If the Bulletin speech was just President Buzzkill being his usual socially maladjusted and insensitive self, it would not be worth more than a passing mention. But his timing was extraordinary; in the same week that he was (for the nth time) bemoaning the lack of unconditional praise from the local media, a major investment began packing up and preparing to leave the Philippines, largely due to his administration’s complete incapability to develop a workable policy, or apparently, even pick up a business paper once in a while and find out what the country’s Enemy Number One has been up to.
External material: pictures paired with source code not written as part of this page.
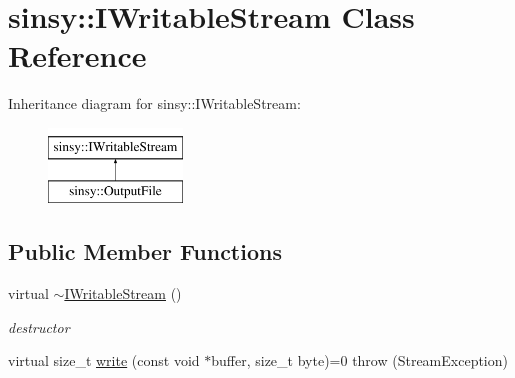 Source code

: \hypertarget{classsinsy_1_1IWritableStream}{\section{sinsy\-:\-:\-I\-Writable\-Stream \-Class \-Reference}
\label{classsinsy_1_1IWritableStream}
}
\-Inheritance diagram for sinsy\-:\-:\-I\-Writable\-Stream\-:\begin{figure}[H]
\begin{center}
\leavevmode
\includegraphics[height=2.000000cm]{classsinsy_1_1IWritableStream}
\end{center}
\end{figure}
\subsection*{\-Public \-Member \-Functions}
\begin{DoxyCompactItemize}
\item 
\hypertarget{classsinsy_1_1IWritableStream_a7daec491e272ee964d13a567e6adb2f3}{virtual \hyperlink{classsinsy_1_1IWritableStream_a7daec491e272ee964d13a567e6adb2f3}{$\sim$\-I\-Writable\-Stream} ()}\label{classsinsy_1_1IWritableStream_a7daec491e272ee964d13a567e6adb2f3}

\begin{DoxyCompactList}\small\item\em destructor \end{DoxyCompactList}\item 
virtual size\-\_\-t \hyperlink{classsinsy_1_1IWritableStream_a0e7f8f7e1c41c6edd1b0d540957ba1cc}{write} (const void $\ast$buffer, size\-\_\-t byte)=0  throw (\-Stream\-Exception)
\end{DoxyCompactItemize}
Oh, I’m sorry, was that “irresponsible”? Did it “cause despair”? Then what are we to make of a story like this, dutifully reported—once—in the business section Philippine Daily Inquirer with the minimally acceptable amount of detail, but otherwise kept behind the curtain as much as possible:

Back in April, the now-merged commodities and mining firms Glencore and Xstrata reached an agreement with Chinese regulators to approve the merger, which would involve Glencore-Xstrata selling off Xtrata’s $5.2-billion Las Bambas copper mine in Peru; the reason for this was to reduce Glencore-Xstrata’s control of the worldwide copper market. Glencore-Xstrata has about a 7-percent global market share, but more importantly, accounts for between 10 percent and 14 percent of China’s copper imports. That was the cause of concern for the Chinese, who ordinarily do not interfere in big international merger plans; not coming to terms with the Chinese, of course, would mean the loss of Glencore-Xstrata’s biggest market.
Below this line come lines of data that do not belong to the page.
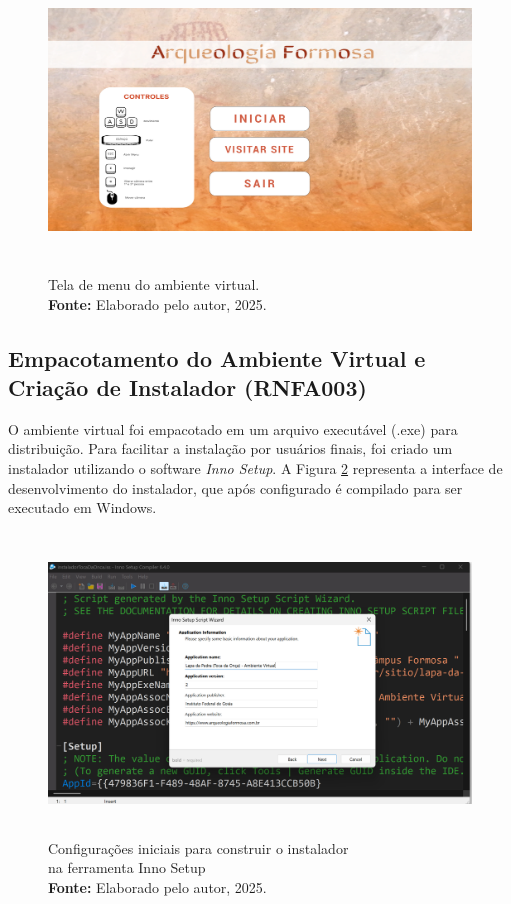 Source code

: \begin{figure}[H]
        \centering
        \includegraphics[height=8cm, keepaspectratio]{img/unreal/menu com controles.png}
        \caption{Tela de menu do ambiente virtual. \\
            \textbf{Fonte:} Elaborado pelo autor, 2025.}
        \label{fig:tela_menu}
\end{figure}


\subsection{Empacotamento do Ambiente Virtual e Criação de Instalador (RNFA003)}
O ambiente virtual foi empacotado em um arquivo executável (.exe) para distribuição. Para facilitar a instalação por usuários finais, foi criado um instalador utilizando o software \textit{Inno Setup}. A Figura \ref{fig:configuracao_inno_setup} representa a interface de desenvolvimento do instalador, que após configurado é compilado para ser executado em Windows.

\begin{figure}[H]
        \centering
        \includegraphics[height=8cm, keepaspectratio]{img/Inno setup/configuracao do instalador.png}
        \caption{Configurações iniciais para construir o instalador \\ na ferramenta Inno Setup \\
            \textbf{Fonte:} Elaborado pelo autor, 2025.}
        \label{fig:configuracao_inno_setup}
\end{figure}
Under the terms of the deal, Glencore-Xstrata was given three months (or in other words, until August 2013) to prepare for the sale of the Las Bambas project, and would have until August 2014 to complete the divestiture. If it was unable to meet those targets, it would have to sell off one of three other, longer-term projects: the Tampakan project in Mindanao, a similar open-pit mining project under development in Papua New Guinea, or one in Argentina. As of last August, the company was still struggling to find interested bidders, and so as a precaution, Glencore-Xstrata started working on Plan B, and that is why all the Xstrata workers at the Tampakan site started receiving layoff notices.

To add insult to injury, last month there was a breakthrough in the sale of Las Bambas, which now seems very likely to be taken over for almost face value by a Chinese-led consortium. In spite of that news, Glencore-Xstrata’s Tampakan partner Indophil Resources NL reported last week that Glencore-Xstrata was definitely pulling out, which would remove about $1.48 billion from the $5.9-billion project, effectively killing the biggest foreign investment the Philippines has seen in years.
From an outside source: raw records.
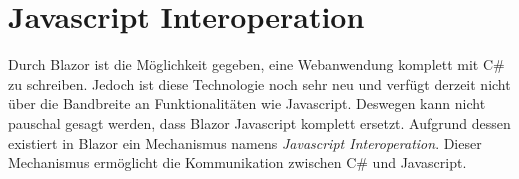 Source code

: \section{Javascript Interoperation}
\label{subsec:jsInteroperation}
Durch Blazor ist die Möglichkeit gegeben, eine Webanwendung komplett mit C\# zu
schreiben. Jedoch ist diese Technologie noch sehr neu und verfügt derzeit nicht über die
Bandbreite an Funktionalitäten wie Javascript. Deswegen kann nicht pauschal gesagt
werden, dass Blazor Javascript komplett ersetzt. Aufgrund dessen existiert in Blazor ein
Mechanismus namens \emph{Javascript Interoperation}. Dieser Mechanismus ermöglicht die
Kommunikation zwischen C\# und Javascript.


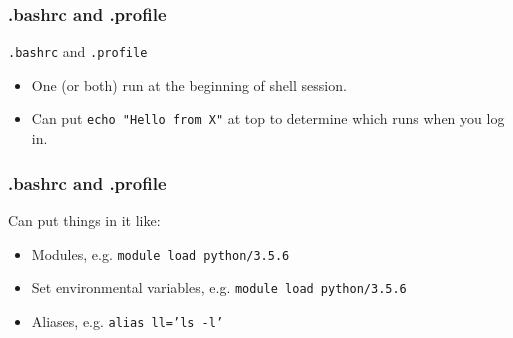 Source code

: \documentclass{beamer}
\newcommand{\code}[1]{\colorbox{codegray}{\texttt{#1}}}
\begin{document}
\begin{frame}
\frametitle{.bashrc and .profile}
\code{.bashrc} and \code{.profile}
\bigskip
\begin{itemize}
    \item One (or both) run at the beginning of shell session.
    \bigskip
    \pause
    \item Can put \code{echo "Hello from X"} at top to determine which runs when you log in.
\end{itemize}
\end{frame}


\begin{frame}
\frametitle{.bashrc and .profile}
Can put things in it like:
\bigskip
\begin{itemize}
    \item Modules, e.g. \code{module load python/3.5.6}
    \bigskip
    \pause
    \item Set environmental variables, e.g. \code{module load python/3.5.6}
    \pause
    \bigskip
    \item Aliases, e.g. \code{alias ll='ls -l'}
\end{itemize}
\end{frame}
\end{document}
According to Indophil, whose annoyance with Glencore-Xstrata’s decision is palpable, the latter is pursuing a strategy of retreating from greenfield mines and concentrating on established projects, but that is a bit of business diplomacy at work; given the lucrative but sensitive relationship between Glencore-Xstrata and China, it would be unwise to draw too much attention to the impact of the Chinese antitrust agreement. Of the three projects Glencore-Xstrata could ditch, Tampakan—despite the resistance from the provincial government of South Cotabato, the Church, and environmentalists which have stalled its development—is potentially the most valuable, and the most difficult for Glencore-Xstrata to sell.

The company could have easily covered its bases by giving up one or even both of the other projects, and would have still been money ahead . . . if President Aquino and his band of merry men had not spent the past three years dithering over a new mining policy, one that would have conceivably allowed for acceptable compromises to be reached on environmental protections and benefits to the local communities affected by the Tampakan project.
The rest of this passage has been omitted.